In the current APIs individual draw calls are expensive because for each draw call the API/Driver are potentially changing and verifying a lot of state. Batching similar draws (say, all the grass tiles, or better yet, all the tiles from the same, large texture atlas, using the same shader, etc) is one way of reducing the number of draw calls you have to make -- thus, the API/Driver overhead is amortized across all those tiles that would otherwise be drawn individually in a naive renderer. Realistically, on a modern desktop or laptop with current APIs you get a couple thousand draw calls before your CPU is completely swamped by the overhead. If you have a game running at just 640x480, using small tiles of 16x16 pixels, drawing just one densely-populated layer of tiles consumes 1200 draw calls if you do them individually. Figure two more sparsely-populated layers for objects and overhead graphics add 50% on top of that. You're 640x480 game has already consumed half of available draw calls per frame -- Now draw lots of characters, throw in some particles and UI -- you're already probably at or around the comfortable limits if your game does any interesting processing, and you haven't drawn a single off-screen tile or entity. Drawing half a screen-width extra in all directions multiplies the cost by 4x and you're way over your draw call budget.
On mobile platforms using mostly OpenGL ES, you can expect to make half or fewer draw calls to stay in budget.
Its mostly batching that's important if you're using a 3D API -- Once the GPU gets a hold of the draw call it'll chew through clipped pixels like nobody's business, and it'll reject them before running expensive pixel shader code. There's no point sending stuff to the GPU that you easily know is not in view, but you don't have to worry about being tile or pixel-perfect about it. Batching will save you far more.
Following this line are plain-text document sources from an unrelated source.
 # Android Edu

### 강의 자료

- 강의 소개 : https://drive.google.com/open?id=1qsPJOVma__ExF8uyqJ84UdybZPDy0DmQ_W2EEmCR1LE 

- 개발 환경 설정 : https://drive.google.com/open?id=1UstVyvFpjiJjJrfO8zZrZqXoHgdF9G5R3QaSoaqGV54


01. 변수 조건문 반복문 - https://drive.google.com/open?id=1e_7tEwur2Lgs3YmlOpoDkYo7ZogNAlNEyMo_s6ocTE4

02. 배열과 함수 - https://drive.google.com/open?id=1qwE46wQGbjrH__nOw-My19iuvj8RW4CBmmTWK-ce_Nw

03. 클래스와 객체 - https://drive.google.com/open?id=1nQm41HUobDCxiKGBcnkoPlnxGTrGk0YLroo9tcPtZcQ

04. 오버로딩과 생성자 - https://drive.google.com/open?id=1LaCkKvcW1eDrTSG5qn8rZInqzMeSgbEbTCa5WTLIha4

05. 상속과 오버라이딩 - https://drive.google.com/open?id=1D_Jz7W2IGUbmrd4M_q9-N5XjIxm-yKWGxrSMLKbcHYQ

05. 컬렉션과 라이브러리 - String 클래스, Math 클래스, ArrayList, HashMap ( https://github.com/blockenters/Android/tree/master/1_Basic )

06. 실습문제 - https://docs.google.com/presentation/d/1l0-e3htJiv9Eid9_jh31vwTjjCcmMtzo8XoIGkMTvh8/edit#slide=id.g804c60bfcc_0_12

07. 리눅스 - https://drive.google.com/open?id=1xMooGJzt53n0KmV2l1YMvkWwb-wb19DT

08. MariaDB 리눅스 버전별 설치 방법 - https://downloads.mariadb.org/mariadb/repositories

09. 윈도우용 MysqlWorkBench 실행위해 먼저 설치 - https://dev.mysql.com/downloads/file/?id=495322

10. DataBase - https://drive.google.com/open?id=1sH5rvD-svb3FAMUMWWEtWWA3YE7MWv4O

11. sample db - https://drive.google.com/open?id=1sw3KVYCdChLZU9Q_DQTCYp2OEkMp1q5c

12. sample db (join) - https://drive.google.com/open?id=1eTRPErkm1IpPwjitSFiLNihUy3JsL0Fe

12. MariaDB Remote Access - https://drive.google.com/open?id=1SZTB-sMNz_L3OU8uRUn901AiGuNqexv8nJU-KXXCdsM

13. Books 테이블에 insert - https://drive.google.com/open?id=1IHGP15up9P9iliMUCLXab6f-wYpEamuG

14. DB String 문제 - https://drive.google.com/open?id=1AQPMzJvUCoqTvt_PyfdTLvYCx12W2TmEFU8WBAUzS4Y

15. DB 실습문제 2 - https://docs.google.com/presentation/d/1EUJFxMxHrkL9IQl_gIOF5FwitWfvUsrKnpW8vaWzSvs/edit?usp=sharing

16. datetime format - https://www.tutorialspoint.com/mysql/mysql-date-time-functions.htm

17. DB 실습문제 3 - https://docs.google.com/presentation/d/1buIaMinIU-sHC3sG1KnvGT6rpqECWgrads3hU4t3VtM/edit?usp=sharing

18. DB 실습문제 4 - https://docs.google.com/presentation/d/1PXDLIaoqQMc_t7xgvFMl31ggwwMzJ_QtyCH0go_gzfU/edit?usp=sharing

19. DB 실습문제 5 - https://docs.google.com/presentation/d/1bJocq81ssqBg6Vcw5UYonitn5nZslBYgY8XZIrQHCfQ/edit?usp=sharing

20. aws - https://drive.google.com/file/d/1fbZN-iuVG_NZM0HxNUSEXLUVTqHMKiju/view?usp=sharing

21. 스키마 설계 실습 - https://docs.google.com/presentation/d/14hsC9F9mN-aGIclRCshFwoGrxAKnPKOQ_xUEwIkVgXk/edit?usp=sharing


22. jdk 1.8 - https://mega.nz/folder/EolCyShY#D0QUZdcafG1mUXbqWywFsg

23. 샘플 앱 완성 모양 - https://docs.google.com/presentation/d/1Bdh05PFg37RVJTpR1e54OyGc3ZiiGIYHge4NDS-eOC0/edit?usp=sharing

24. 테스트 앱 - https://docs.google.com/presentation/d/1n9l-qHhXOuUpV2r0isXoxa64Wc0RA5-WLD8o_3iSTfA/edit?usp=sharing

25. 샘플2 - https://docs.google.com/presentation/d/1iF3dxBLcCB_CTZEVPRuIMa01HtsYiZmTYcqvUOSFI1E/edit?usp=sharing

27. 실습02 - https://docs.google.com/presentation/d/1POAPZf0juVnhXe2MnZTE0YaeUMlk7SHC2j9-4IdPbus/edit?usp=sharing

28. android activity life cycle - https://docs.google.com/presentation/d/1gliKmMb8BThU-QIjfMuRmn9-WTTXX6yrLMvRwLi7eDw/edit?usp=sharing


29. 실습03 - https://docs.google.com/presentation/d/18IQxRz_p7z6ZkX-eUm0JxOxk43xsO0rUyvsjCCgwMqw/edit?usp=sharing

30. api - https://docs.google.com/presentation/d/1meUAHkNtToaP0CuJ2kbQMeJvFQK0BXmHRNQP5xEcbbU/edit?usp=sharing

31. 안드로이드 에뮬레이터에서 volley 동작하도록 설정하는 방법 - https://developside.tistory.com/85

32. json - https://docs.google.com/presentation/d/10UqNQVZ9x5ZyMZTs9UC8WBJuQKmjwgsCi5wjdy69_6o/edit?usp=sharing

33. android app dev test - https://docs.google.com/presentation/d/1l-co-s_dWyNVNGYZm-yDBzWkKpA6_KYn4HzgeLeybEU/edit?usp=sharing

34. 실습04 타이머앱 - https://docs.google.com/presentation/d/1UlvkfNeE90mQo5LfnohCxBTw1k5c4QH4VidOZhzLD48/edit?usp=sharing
As an aside, new style APIs like Mantle, D3D12, and the console APIs aren't so affected by draw call counts, and have other features to keep re-usable draw commands on the GPU to reduce overhead even further. In statistical analysis, the D3D12 team showed that nearly all games re-use 90% of their draw commands frame-over-frame, so my understanding is that these APIs make it possible to just re-use the command with slightly different properties (say, its transform matrix or lighting properties.), rather than rebuilding the command, sending it to the GPU and verifying it each frame.